▶ _Stored items_:
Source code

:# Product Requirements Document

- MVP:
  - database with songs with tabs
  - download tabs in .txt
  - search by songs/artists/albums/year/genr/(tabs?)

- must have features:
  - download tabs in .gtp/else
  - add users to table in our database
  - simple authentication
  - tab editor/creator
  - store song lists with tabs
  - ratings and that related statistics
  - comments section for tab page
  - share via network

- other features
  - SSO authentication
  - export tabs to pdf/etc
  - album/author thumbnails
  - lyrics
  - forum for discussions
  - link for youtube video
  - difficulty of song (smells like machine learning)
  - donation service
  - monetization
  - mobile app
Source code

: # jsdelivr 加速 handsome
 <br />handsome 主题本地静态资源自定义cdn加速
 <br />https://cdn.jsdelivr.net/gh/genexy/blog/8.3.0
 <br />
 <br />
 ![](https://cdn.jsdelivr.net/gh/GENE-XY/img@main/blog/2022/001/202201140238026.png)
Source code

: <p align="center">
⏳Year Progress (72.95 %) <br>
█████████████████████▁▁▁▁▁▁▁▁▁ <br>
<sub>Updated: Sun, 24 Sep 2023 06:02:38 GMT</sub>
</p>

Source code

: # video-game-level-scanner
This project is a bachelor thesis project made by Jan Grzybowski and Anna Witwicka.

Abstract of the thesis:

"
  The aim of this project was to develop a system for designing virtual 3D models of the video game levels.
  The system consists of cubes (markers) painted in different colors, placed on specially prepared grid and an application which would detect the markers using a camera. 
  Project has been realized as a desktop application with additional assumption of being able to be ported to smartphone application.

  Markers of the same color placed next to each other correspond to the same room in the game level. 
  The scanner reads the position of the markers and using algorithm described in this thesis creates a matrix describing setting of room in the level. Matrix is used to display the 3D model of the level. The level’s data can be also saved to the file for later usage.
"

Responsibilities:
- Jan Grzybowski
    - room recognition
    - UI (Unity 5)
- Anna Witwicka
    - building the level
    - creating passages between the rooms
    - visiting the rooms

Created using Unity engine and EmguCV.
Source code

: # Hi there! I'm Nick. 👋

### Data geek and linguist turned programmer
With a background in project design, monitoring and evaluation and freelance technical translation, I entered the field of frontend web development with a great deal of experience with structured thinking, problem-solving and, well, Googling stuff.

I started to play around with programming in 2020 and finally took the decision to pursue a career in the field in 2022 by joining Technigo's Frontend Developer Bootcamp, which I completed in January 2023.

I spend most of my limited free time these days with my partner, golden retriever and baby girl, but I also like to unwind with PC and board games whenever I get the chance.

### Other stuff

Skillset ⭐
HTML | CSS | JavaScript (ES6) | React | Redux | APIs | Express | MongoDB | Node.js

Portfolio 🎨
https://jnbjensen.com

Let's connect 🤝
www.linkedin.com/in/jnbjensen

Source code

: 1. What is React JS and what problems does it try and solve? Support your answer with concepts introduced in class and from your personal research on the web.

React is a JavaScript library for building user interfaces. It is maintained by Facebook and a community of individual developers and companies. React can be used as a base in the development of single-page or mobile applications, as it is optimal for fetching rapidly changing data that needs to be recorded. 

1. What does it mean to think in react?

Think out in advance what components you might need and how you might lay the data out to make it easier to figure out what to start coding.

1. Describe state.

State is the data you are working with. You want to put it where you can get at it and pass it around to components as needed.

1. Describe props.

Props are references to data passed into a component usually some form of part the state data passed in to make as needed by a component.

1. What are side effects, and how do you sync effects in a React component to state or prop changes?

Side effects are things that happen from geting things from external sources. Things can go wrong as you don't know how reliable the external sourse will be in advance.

▶ _Your goal_:
Determine the number of lines in the data that include the string "video". Only that number belongs in the answer.

▶ _Task response_:
3